• [Activity] For the material that follows, return exactly the lines from the one with "La propreté des" through the one with "Il est interdit", both ends included.

── Data shown

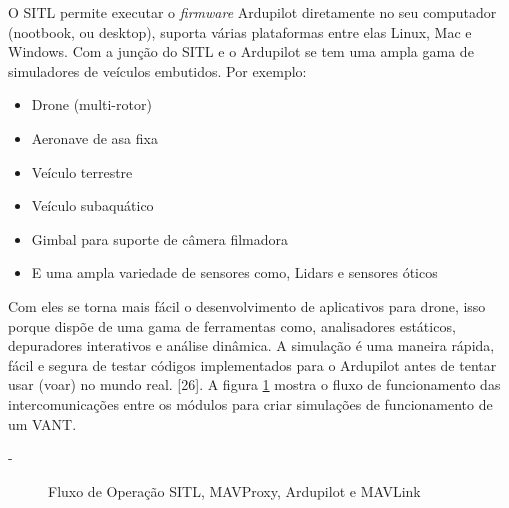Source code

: O SITL permite executar o \textit{firmware} Ardupilot diretamente no seu computador (nootbook, ou desktop), suporta várias plataformas entre elas Linux, Mac e Windows.
Com a junção do SITL e o Ardupilot se tem uma ampla gama de simuladores de veículos embutidos. Por exemplo:
\begin{itemize}
    \item Drone (multi-rotor)
    \item Aeronave de asa fixa
    \item Veículo terrestre
    \item Veículo subaquático
    \item Gimbal para suporte de câmera filmadora
    \item E uma ampla variedade de sensores como, Lidars e sensores óticos
\end{itemize}

Com eles se torna mais fácil o desenvolvimento de aplicativos para drone, isso porque dispõe de uma gama de ferramentas como, analisadores estáticos, depuradores interativos e análise dinâmica. A simulação é uma maneira rápida, fácil e segura de testar códigos implementados para o Ardupilot antes de tentar usar (voar) no mundo real. [26]. A figura \ref{fig:ardupilot} mostra o fluxo de funcionamento das intercomunicações entre os módulos para criar simulações de funcionamento de um VANT.

-
\begin{figure}[H]
	\centering
	\caption{Fluxo de Operação SITL, MAVProxy, Ardupilot e MAVLink}
	\fontsize{9pt}{12pt}\selectfont
	\color{white}
	\def\svgwidth{15cm}
	
	\label{fig:ardupilot}
\end{figure}

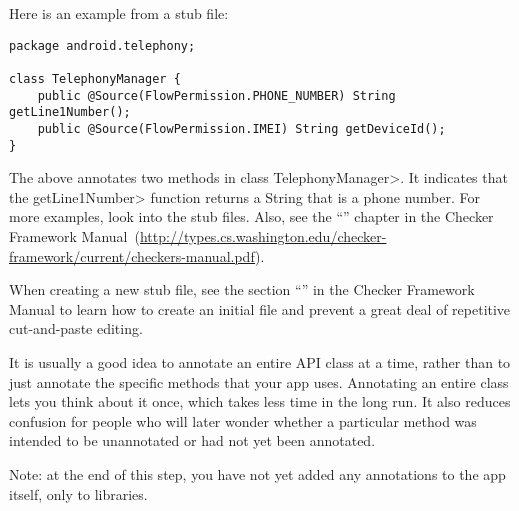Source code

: Here is an example from a stub file:

\begin{Verbatim}
package android.telephony;

class TelephonyManager {
    public @Source(FlowPermission.PHONE_NUMBER) String getLine1Number();
    public @Source(FlowPermission.IMEI) String getDeviceId();
}
\end{Verbatim}

\noindent
The above annotates two methods in class \<TelephonyManager>.
It indicates that the \<getLine1Number> function returns a String that is a
phone number.  For more examples, look into the stub files. Also, see 
the
``'' chapter in the Checker Framework Manual\ifhevea\else\ (\url{http://types.cs.washington.edu/checker-framework/current/checkers-manual.pdf})\fi.


When creating a new stub file, see the section
``'' in the Checker Framework Manual to learn how to create an
initial file and prevent a great deal of repetitive cut-and-paste editing.


It is usually a good idea to annotate an entire API class at a time, rather
than to just annotate the specific methods that your app uses.  Annotating
an entire class lets you think about it once, which takes less time in the
long run.  It also reduces confusion for people who will later wonder
whether a particular method was intended to be unannotated or had not yet
been annotated.


Note: at the end of this step, you have not yet added any annotations to
the app itself, only to libraries.

%
%
%
%
%
%
%
%


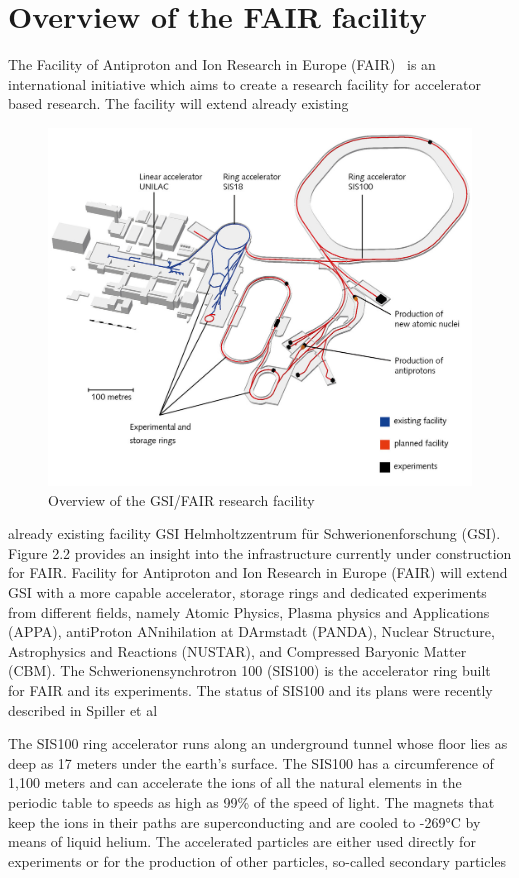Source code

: 
\section{Overview of the FAIR facility}
The Facility of Antiproton and Ion Research in Europe (\gls{FAIR})~\cite{Spiller_2020} is an international initiative which aims to create a research facility for accelerator based research. The facility will extend already existing 
\begin{figure}[!h]
    \centering
    \includegraphics[width=0.65\columnwidth]{Chapter2/images/fair.jpg}
    \caption{Overview of the GSI/FAIR research facility~\cite{fair}}
    \label{fig:fair}
\end{figure}

already existing facility GSI Helmholtzzentrum
für Schwerionenforschung (GSI). Figure 2.2 provides an insight into the infrastructure
currently under construction for FAIR. Facility for Antiproton and Ion
Research in Europe (FAIR) will extend GSI with a more capable accelerator, storage
rings and dedicated experiments from different fields, namely Atomic Physics,
Plasma physics and Applications (APPA), antiProton ANnihilation at DArmstadt
(PANDA), Nuclear Structure, Astrophysics and Reactions (NUSTAR), and Compressed
Baryonic Matter (CBM). The Schwerionensynchrotron 100 (SIS100) is
the accelerator ring built for FAIR and its experiments. The status of SIS100 and
its plans were recently described in Spiller et al

The SIS100 ring accelerator runs along an underground tunnel whose floor lies as deep as 17 meters under the earth’s surface. The SIS100 has a circumference of 1,100 meters and can accelerate the ions of all the natural elements in the periodic table to speeds as high as 99\% of the speed of light. The magnets that keep the ions in their paths are superconducting and are cooled to -269°C by means of liquid helium. The accelerated particles are either used directly for experiments or for the production of other particles, so-called secondary particles
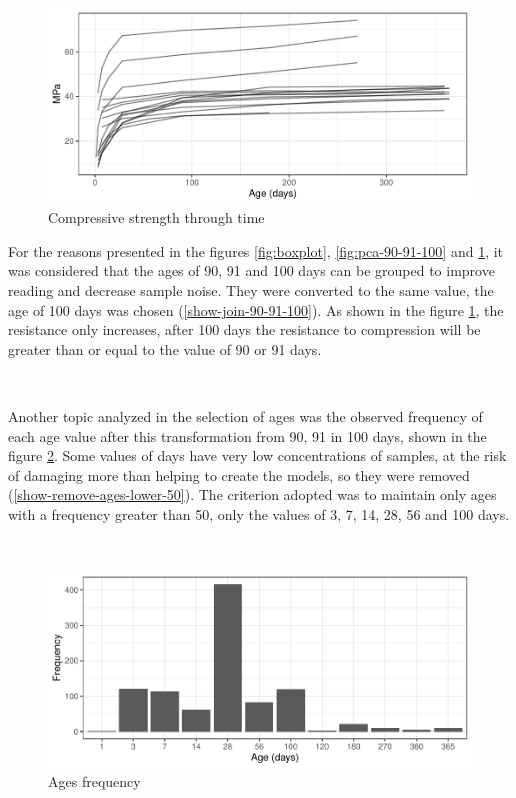 \documentclass[]{article}
\begin{document}
\begin{figure}

{\centering \includegraphics{CopyOfcapstone_files/figure-latex/mpa-on-time-1} 

}

\caption{Compressive strength through time}\label{fig:mpa-on-time}
\end{figure}

For the reasons presented in the figures \ref{fig:boxplot},
\ref{fig:pca-90-91-100} and \ref{fig:mpa-on-time}, it was considered
that the ages of 90, 91 and 100 days can be grouped to improve reading
and decrease sample noise. They were converted to the same value, the
age of 100 days was chosen (\ref{show-join-90-91-100}). As shown in the
figure \ref{fig:mpa-on-time}, the resistance only increases, after 100
days the resistance to compression will be greater than or equal to the
value of 90 or 91 days.

~

Another topic analyzed in the selection of ages was the observed
frequency of each age value after this transformation from 90, 91 in 100
days, shown in the figure \ref{fig:freq-ages}. Some values of days have
very low concentrations of samples, at the risk of damaging more than
helping to create the models, so they were removed
(\ref{show-remove-ages-lower-50}). The criterion adopted was to maintain
only ages with a frequency greater than 50, only the values of 3, 7, 14,
28, 56 and 100 days.

~

\begin{figure}

{\centering \includegraphics{CopyOfcapstone_files/figure-latex/freq-ages-1} 

}

\caption{Ages frequency}\label{fig:freq-ages}
\end{figure}
\end{document}
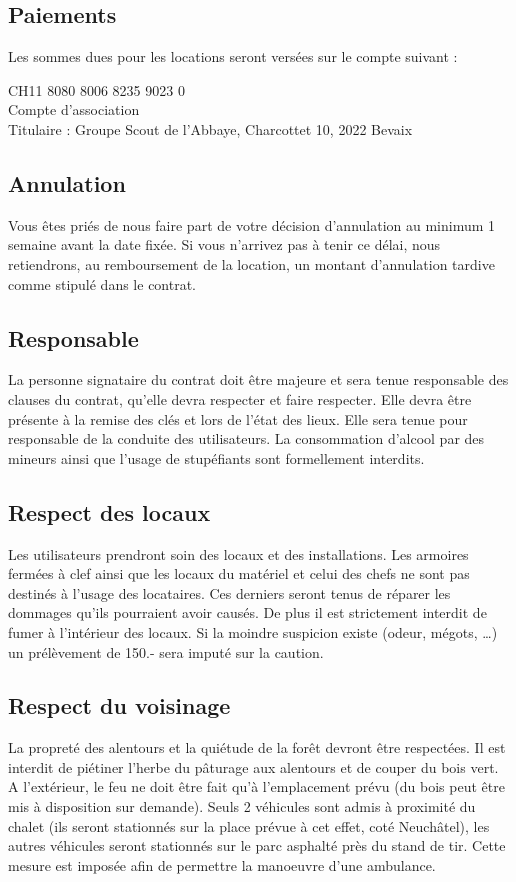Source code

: \documentclass[a4paper,12pt]{extarticle}
\begin{document}
\subsection{Paiements}
Les sommes dues pour les locations seront versées sur le compte suivant :

CH11 8080 8006 8235 9023 0 \\
Compte d'association \\
Titulaire : Groupe Scout de l'Abbaye, Charcottet 10, 2022 Bevaix \\

\subsection{Annulation}

Vous êtes priés de nous faire part de votre décision d'annulation au minimum 1 semaine avant la date fixée.
Si vous n'arrivez pas à tenir ce délai, nous retiendrons, au remboursement de la location, un montant d'annulation tardive comme stipulé dans le contrat.

\subsection{Responsable}
La personne signataire du contrat doit être majeure et sera tenue responsable des clauses du contrat, qu'elle devra respecter et faire respecter.
Elle devra être présente à la remise des clés et lors de l'état des lieux. Elle sera tenue pour responsable de la conduite des utilisateurs.
La consommation d'alcool par des mineurs ainsi que l'usage de stupéfiants sont formellement interdits.

\subsection{Respect des locaux}
Les utilisateurs prendront soin des locaux et des installations.
Les armoires fermées à clef ainsi que les locaux du matériel et celui des chefs ne sont pas destinés à l'usage des locataires.
Ces derniers seront tenus de réparer les dommages qu'ils pourraient avoir causés.
De plus {\color{red} il est strictement interdit de fumer à l'intérieur des locaux.}
Si la moindre suspicion existe (odeur, mégots, …) un prélèvement de 150.- sera imputé sur la caution.

\subsection{Respect du voisinage}
La propreté des alentours et la quiétude de la forêt devront être respectées.
Il est interdit de piétiner l'herbe du pâturage aux alentours et de couper du bois vert.
A l'extérieur, le feu ne doit être fait qu'à l'emplacement prévu (du bois peut être mis à disposition sur demande).
Seuls 2 véhicules sont admis à proximité du chalet (ils seront stationnés sur la place prévue à cet effet, coté Neuchâtel), les autres véhicules seront stationnés sur le parc asphalté près du stand de tir. Cette mesure est imposée afin de permettre la manoeuvre d'une ambulance.
\end{document}
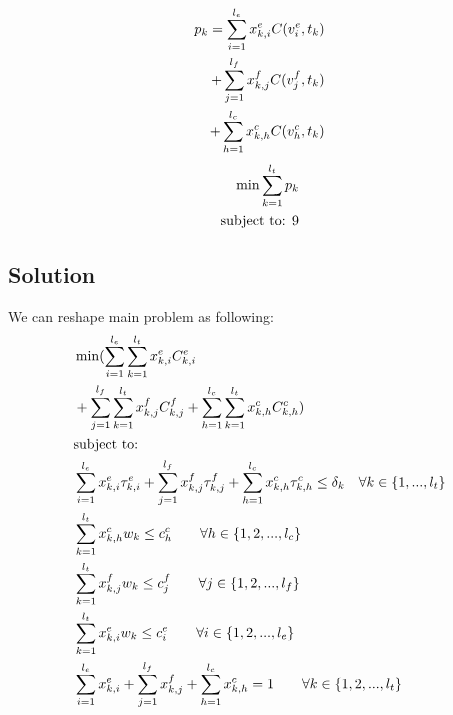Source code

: \documentclass[conference]{IEEEtran}
\begin{document}
    \begin{subequations}
        \begin{align}
          p_k = \sum_{i=1}^{l_e}x_{k,i}^e C(v_i^e, t_k) \\ \notag
          +\sum_{j=1}^{l_f}x_{k,j}^f C(v_j^f, t_k) \\ \notag
          +\sum_{h=1}^{l_c}x_{k,h}^c C(v_h^c, t_k)
        \end{align}
    \end{subequations}
    \begin{subequations}
    \begin{align}
      \min{\sum_{k=1}^{l_t}{p_k}} \\ \notag
      \text{subject to: 9}
    \end{align}
    \end{subequations}

    \subsection{Solution}
    We can reshape main problem as following:
    \begin{subequations}
      \begin{align}
        &\min(\sum_{i=1}^{l_e} \sum_{k=1}^{l_t} x_{k,i}^e C_{k,i}^e \\ \notag
        &+\sum_{j=1}^{l_f} \sum_{k=1}^{l_t} x_{k,j}^f C_{k,j}^f
        +\sum_{h=1}^{l_c} \sum_{k=1}^{l_t} x_{k,h}^c C_{k,h}^c) \\ \notag
        &\text{subject to:} \\ \notag
        &\sum_{i=1}^{l_e}x_{k,i}^e\tau_{k,i}^e
        +\sum_{j=1}^{l_f}x_{k,j}^f\tau_{k,j}^f
        +\sum_{h=1}^{l_c}x_{k,h}^c\tau_{k,h}^c
        \le \delta_k \quad \forall k\in\{1,...,l_t\} \\ \notag
        &\sum_{k=1}^{l_t}x_{k,h}^c w_k \le c_h^c \quad\quad \forall h\in\{1,2,...,l_c\} \\ \notag
        &\sum_{k=1}^{l_t}x_{k,j}^f w_k \le c_j^f \quad\quad \forall j\in\{1,2,...,l_f\} \\ \notag
        &\sum_{k=1}^{l_t}x_{k,i}^e w_k \le c_i^e \quad\quad \forall i\in\{1,2,...,l_e\} \\ \notag
        &\sum_{i=1}^{l_e}x_{k,i}^e+\sum_{j=1}^{l_f}x_{k,j}^f+\sum_{h=1}^{l_c}x_{k,h}^c=1 \quad\quad
        \forall k\in\{1,2,...,l_t\} \\ \notag
      \end{align}
    \end{subequations}
\end{document}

────

• [Task solution]
La propreté des alentours et la quiétude de la forêt devront être respectées.
Il est interdit de piétiner l'herbe du pâturage aux alentours et de couper du bois vert.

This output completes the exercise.